▶ [Exercise brief]: Pictures excluded, return the lines below from the first through the line holding "spawned which will".

Saved data entries:
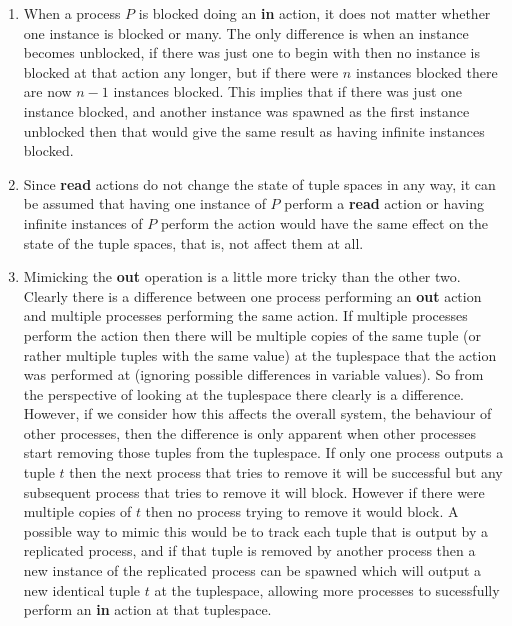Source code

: 	\begin{enumerate}
		\item When a process $P$ is blocked doing an \textbf{in} action, it does 
		not matter whether one instance is blocked or many. The only difference is 
		when an instance becomes unblocked, if there was just one to begin with 
		then no instance is blocked at that action any longer, but if there were 
		$n$ instances blocked there are now $n-1$ instances blocked. This implies
		that if there was just one instance blocked, and another instance was 
		spawned as the first instance unblocked then that would give the same 
		result as having infinite instances blocked. 
	
		\item Since \textbf{read} actions do not change the state of tuple spaces
		in any way, it can be assumed that having one instance of $P$ perform a
		\textbf {read} action or having infinite instances of $P$ perform the 
		action would have the same effect on the state of the tuple spaces, that 
		is, not affect them at all. 
		
		\item Mimicking the \textbf{out} operation is a little more tricky than 
		the other two. Clearly there is a difference between one process 
		performing an \textbf{out} action and multiple processes performing the 
		same action. If multiple processes perform the action then there will be 
		multiple copies of the same tuple (or rather multiple tuples with the same 
		value) at the tuplespace that the action was performed at (ignoring 
		possible differences in variable values). So from the perspective of 
		looking at the tuplespace there clearly is a difference. However, if we 
		consider how this affects the overall system, the behaviour of other 
		processes, then the difference is only apparent when other processes start 
		removing those tuples from the tuplespace. If only one process outputs a 
		tuple $t$ then the next process that tries to remove it will be successful 
		but any subsequent process that tries to remove it will block. However if 
		there were multiple copies of $t$ then no process trying to remove it 
		would block. A possible way to mimic this would be to track each tuple 
		that is output by a replicated process, and if that tuple is removed by 
		another process then a new instance of the replicated process can be 
		spawned which will output a new identical tuple $t$ at the tuplespace, 
		allowing more processes to sucessfully perform an \textbf{in} action at 
		that tuplespace.
	\end{enumerate}
		
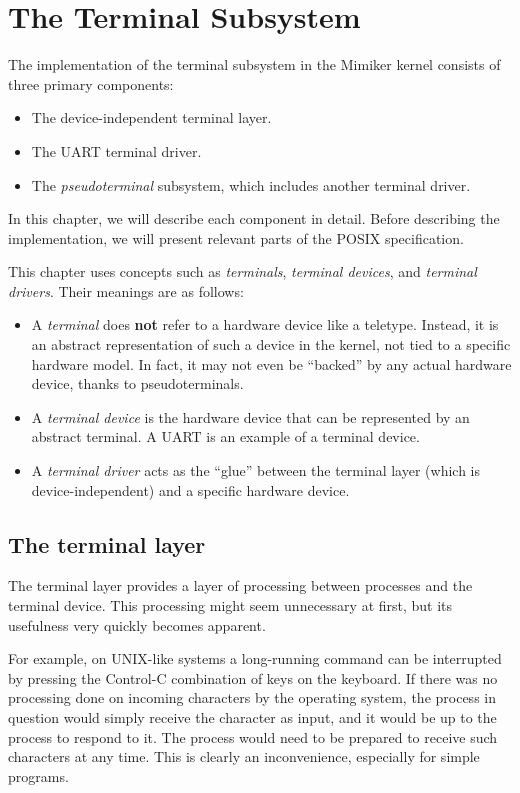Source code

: \documentclass[shortabstract, manyadvisors, english, mgr]{iithesis}
\begin{document}
\chapter{The Terminal Subsystem}

The implementation of the terminal subsystem in the Mimiker kernel consists of
three primary components:
\begin{itemize}
\item The device-independent terminal layer.
\item The UART terminal driver.
\item The \textit{pseudoterminal} subsystem, which includes another terminal
  driver.
\end{itemize}

In this chapter, we will describe each component in detail. Before describing
the implementation, we will present relevant parts of the POSIX specification.

This chapter uses concepts such as \textit{terminals}, \textit{terminal
  devices}, and \textit{terminal drivers}. Their meanings are as follows:
\begin{itemize}
\item A \textit{terminal} does \textbf{not} refer to a hardware device like a
  teletype. Instead, it is an abstract representation of such a device in the
  kernel, not tied to a specific hardware model. In fact, it may not even be
  ``backed'' by any actual hardware device, thanks to pseudoterminals.
\item A \textit{terminal device} is the hardware device that can be represented
  by an abstract terminal. A UART is an example of a terminal device.
\item A \textit{terminal driver} acts as the ``glue'' between the terminal layer
  (which is device-independent) and a specific hardware device.
\end{itemize}

\section{The terminal layer}

The terminal layer provides a layer of processing between processes and the
terminal device. This processing might seem unnecessary at first, but its
usefulness very quickly becomes apparent.

For example, on UNIX-like systems a long-running command can be interrupted by
pressing the Control-C combination of keys on the keyboard. If there was no
processing done on incoming characters by the operating system, the process in
question would simply receive the character as input, and it would be up to the
process to respond to it. The process would need to be prepared to receive such
characters at any time. This is clearly an inconvenience, especially for simple
programs.
\end{document}
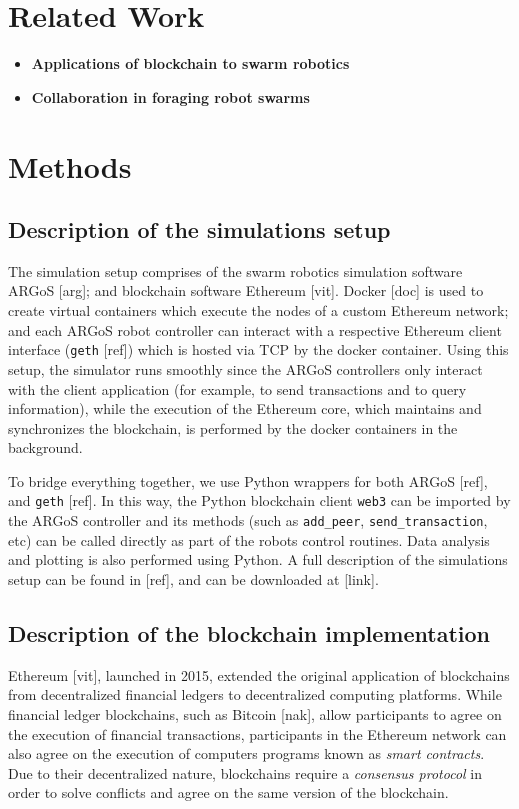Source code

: \documentclass[runningheads]{llncs}
\newcommand{\blue}[1]{\textcolor{blue}{#1}}
\begin{document}
\section{Related Work}
\label{sec:related-work}

\begin{itemize}
\item \textbf{Applications of blockchain to swarm robotics}
\item \textbf{Collaboration in foraging robot swarms}
\end{itemize}

\blue{\lipsum[1-5]}

\section{Methods}
\label{sec:methods}

\subsection{Description of the simulations setup}

The simulation setup comprises of the swarm robotics simulation software ARGoS [arg]; and blockchain software Ethereum [vit]. Docker [doc] is used to create virtual containers which execute the nodes of a custom Ethereum network; and each ARGoS robot controller can interact with a respective Ethereum client interface (\texttt{geth} [ref]) which is hosted via TCP by the docker container.
Using this setup, the simulator runs smoothly since the ARGoS controllers only interact with the client application (for example, to send transactions and to query information), while the execution of the Ethereum core, which maintains and synchronizes the blockchain, is performed by the docker containers in the background.
 
 To bridge everything together, we use Python wrappers for both ARGoS [ref], and \texttt{geth} [ref]. In this way, the Python blockchain client \texttt{web3} can be imported by the ARGoS controller and its methods (such as \texttt{add\_peer}, \texttt{send\_transaction}, etc) can be called directly as part of the robots control routines. Data analysis and plotting is also performed using Python.
  A full description of the simulations setup can be found in [ref], and can be downloaded at [link].

\subsection{Description of the blockchain implementation}
 Ethereum [vit], launched in 2015, extended the original application of blockchains from decentralized financial ledgers to decentralized computing platforms. While financial ledger blockchains, such as Bitcoin [nak], allow participants to agree on the execution of financial transactions, participants in the Ethereum network can also agree on the execution of computers programs known as \emph{smart contracts}. Due to their decentralized nature, blockchains require a \emph{consensus protocol} in order to solve conflicts and agree on the same version of the blockchain.
\end{document}
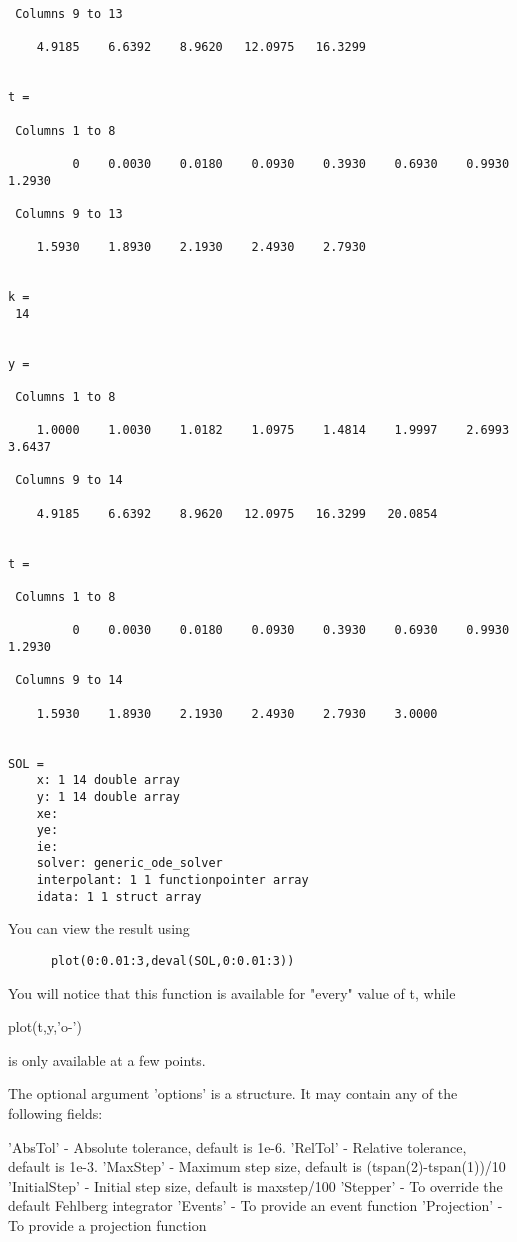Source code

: \begin{verbatim}
 Columns 9 to 13

    4.9185    6.6392    8.9620   12.0975   16.3299 


t = 

 Columns 1 to 8

         0    0.0030    0.0180    0.0930    0.3930    0.6930    0.9930    1.2930 

 Columns 9 to 13

    1.5930    1.8930    2.1930    2.4930    2.7930 


k = 
 14 


y = 

 Columns 1 to 8

    1.0000    1.0030    1.0182    1.0975    1.4814    1.9997    2.6993    3.6437 

 Columns 9 to 14

    4.9185    6.6392    8.9620   12.0975   16.3299   20.0854 


t = 

 Columns 1 to 8

         0    0.0030    0.0180    0.0930    0.3930    0.6930    0.9930    1.2930 

 Columns 9 to 14

    1.5930    1.8930    2.1930    2.4930    2.7930    3.0000 


SOL = 
    x: 1 14 double array
    y: 1 14 double array
    xe: 
    ye: 
    ie: 
    solver: generic_ode_solver
    interpolant: 1 1 functionpointer array
    idata: 1 1 struct array
\end{verbatim}
 You can view the result using
\begin{verbatim}
      plot(0:0.01:3,deval(SOL,0:0.01:3))
\end{verbatim}
 You will notice that this function is available for "every" value of t, while

      plot(t,y,'o-')

 is only available at a few points.

 The optional argument 'options' is a structure. It may contain any of the
 following fields:

 'AbsTol'      - Absolute tolerance, default is 1e-6.
 'RelTol'      - Relative tolerance, default is 1e-3.
 'MaxStep'     - Maximum step size, default is (tspan(2)-tspan(1))/10
 'InitialStep' - Initial step size, default is maxstep/100
 'Stepper'     - To override the default Fehlberg integrator
 'Events'      - To provide an event function
 'Projection'  - To provide a projection function

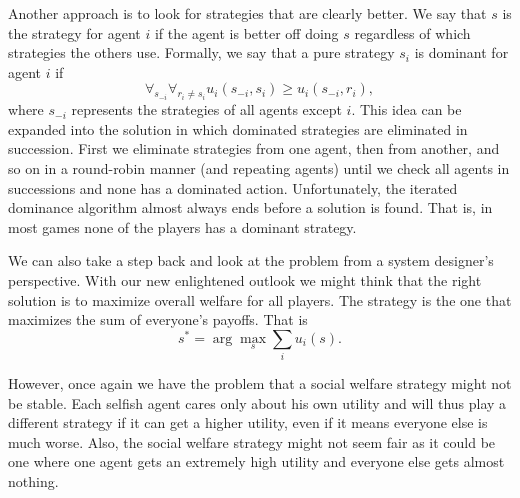 Another approach is to look for strategies that are clearly better. We
say that $s$ is the  strategy for agent $i$ if the agent
is better off doing $s$ regardless of which strategies the others use.
Formally, we say that a pure strategy $s_i$ is dominant for agent $i$ if
\begin{equation}
  \label{eq:dominant}
  \forall_{s_{-i}} \forall_{r_i \neq s_i} u_i(s_{-i}, s_{i})
  \geq u_i(s_{-i}, r_i),
\end{equation}
where $s_{-i}$ represents the strategies of all agents except $i$.
This idea can be expanded into the  solution in
which dominated strategies are eliminated in succession. First we
eliminate strategies from one agent, then from another, and so on in a
round-robin manner (and repeating agents) until we check all agents in
successions and none has a dominated action. Unfortunately, the
iterated dominance algorithm almost always ends before a solution is
found. That is, in most games none of the players has a dominant
strategy.

We can also take a step back and look at the problem from a system
designer's perspective. With our new enlightened outlook we might
think that the right solution is to maximize overall welfare for all
players. The  strategy is the one that maximizes
the sum of everyone's payoffs. That is
\begin{equation}
  \label{eq:social-welfare}
  s^* = \arg \max_s \sum_i u_i(s).
\end{equation}

However, once again we have the problem that a social welfare strategy
might not be stable. Each selfish agent cares only about his own
utility and will thus play a different strategy if it can get a higher
utility, even if it means everyone else is much worse. Also, the
social welfare strategy might not seem fair as it could be one where
one agent gets an extremely high utility and everyone else gets
almost nothing.

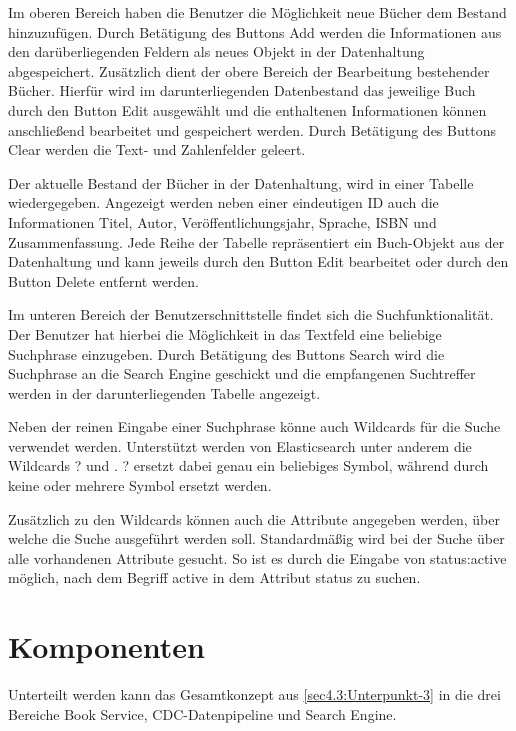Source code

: Im oberen Bereich haben die Benutzer die Möglichkeit neue Bücher dem Bestand hinzuzufügen. Durch Betätigung des Buttons \glqq Add\grqq{} werden die Informationen aus den darüberliegenden Feldern als neues Objekt in der Datenhaltung abgespeichert. Zusätzlich dient der obere Bereich der Bearbeitung bestehender Bücher. Hierfür wird im darunterliegenden Datenbestand das jeweilige Buch durch den Button \glqq Edit\grqq{} ausgewählt und die enthaltenen Informationen können anschließend bearbeitet und gespeichert werden. Durch Betätigung des Buttons \glqq Clear\grqq{} werden die Text- und Zahlenfelder geleert.

Der aktuelle Bestand der Bücher in der Datenhaltung, wird in einer Tabelle wiedergegeben. Angezeigt werden neben einer eindeutigen ID auch die Informationen Titel, Autor, Veröffentlichungsjahr, Sprache, ISBN und Zusammenfassung. Jede Reihe der Tabelle repräsentiert ein Buch-Objekt aus der Datenhaltung und kann jeweils durch den Button \glqq Edit\grqq{} bearbeitet oder durch den Button \glqq Delete\grqq{} entfernt werden.

Im unteren Bereich der Benutzerschnittstelle findet sich die Suchfunktionalität. Der Benutzer hat hierbei die Möglichkeit in das Textfeld eine beliebige Suchphrase einzugeben. Durch Betätigung des Buttons \glqq Search\grqq{} wird die Suchphrase an die Search Engine geschickt und die empfangenen Suchtreffer werden in der darunterliegenden Tabelle angezeigt.

Neben der reinen Eingabe einer Suchphrase könne auch Wildcards für die Suche verwendet werden. Unterstützt werden von Elasticsearch unter anderem die Wildcards \glqq ?\grqq{} und \glqq *\grqq{}. \glqq ?\grqq{} ersetzt dabei genau ein beliebiges Symbol, während durch \glqq *\grqq{} keine oder mehrere Symbol ersetzt werden.

Zusätzlich zu den Wildcards können auch die Attribute angegeben werden, über welche die Suche ausgeführt werden soll. Standardmäßig wird bei der Suche über alle vorhandenen Attribute gesucht. So ist es durch die Eingabe von \glqq status:active\grqq{} möglich, nach dem Begriff \glqq active\grqq{} in dem Attribut \glqq status\grqq{} zu suchen.

\section{Komponenten\label{sec5.2:Unterpunkt-2}}

Unterteilt werden kann das Gesamtkonzept aus \autoref{sec4.3:Unterpunkt-3} in die drei Bereiche \glqq Book Service\grqq{}, \glqq CDC-Datenpipeline\grqq{} und \glqq Search Engine\grqq{}.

▶ [Exercise response]:
Source code

: 	\begin{enumerate}
		\item When a process $P$ is blocked doing an \textbf{in} action, it does 
		not matter whether one instance is blocked or many. The only difference is 
		when an instance becomes unblocked, if there was just one to begin with 
		then no instance is blocked at that action any longer, but if there were 
		$n$ instances blocked there are now $n-1$ instances blocked. This implies
		that if there was just one instance blocked, and another instance was 
		spawned as the first instance unblocked then that would give the same 
		result as having infinite instances blocked. 
	
		\item Since \textbf{read} actions do not change the state of tuple spaces
		in any way, it can be assumed that having one instance of $P$ perform a
		\textbf {read} action or having infinite instances of $P$ perform the 
		action would have the same effect on the state of the tuple spaces, that 
		is, not affect them at all. 
		
		\item Mimicking the \textbf{out} operation is a little more tricky than 
		the other two. Clearly there is a difference between one process 
		performing an \textbf{out} action and multiple processes performing the 
		same action. If multiple processes perform the action then there will be 
		multiple copies of the same tuple (or rather multiple tuples with the same 
		value) at the tuplespace that the action was performed at (ignoring 
		possible differences in variable values). So from the perspective of 
		looking at the tuplespace there clearly is a difference. However, if we 
		consider how this affects the overall system, the behaviour of other 
		processes, then the difference is only apparent when other processes start 
		removing those tuples from the tuplespace. If only one process outputs a 
		tuple $t$ then the next process that tries to remove it will be successful 
		but any subsequent process that tries to remove it will block. However if 
		there were multiple copies of $t$ then no process trying to remove it 
		would block. A possible way to mimic this would be to track each tuple 
		that is output by a replicated process, and if that tuple is removed by 
		another process then a new instance of the replicated process can be 
		spawned which will output a new identical tuple $t$ at the tuplespace, 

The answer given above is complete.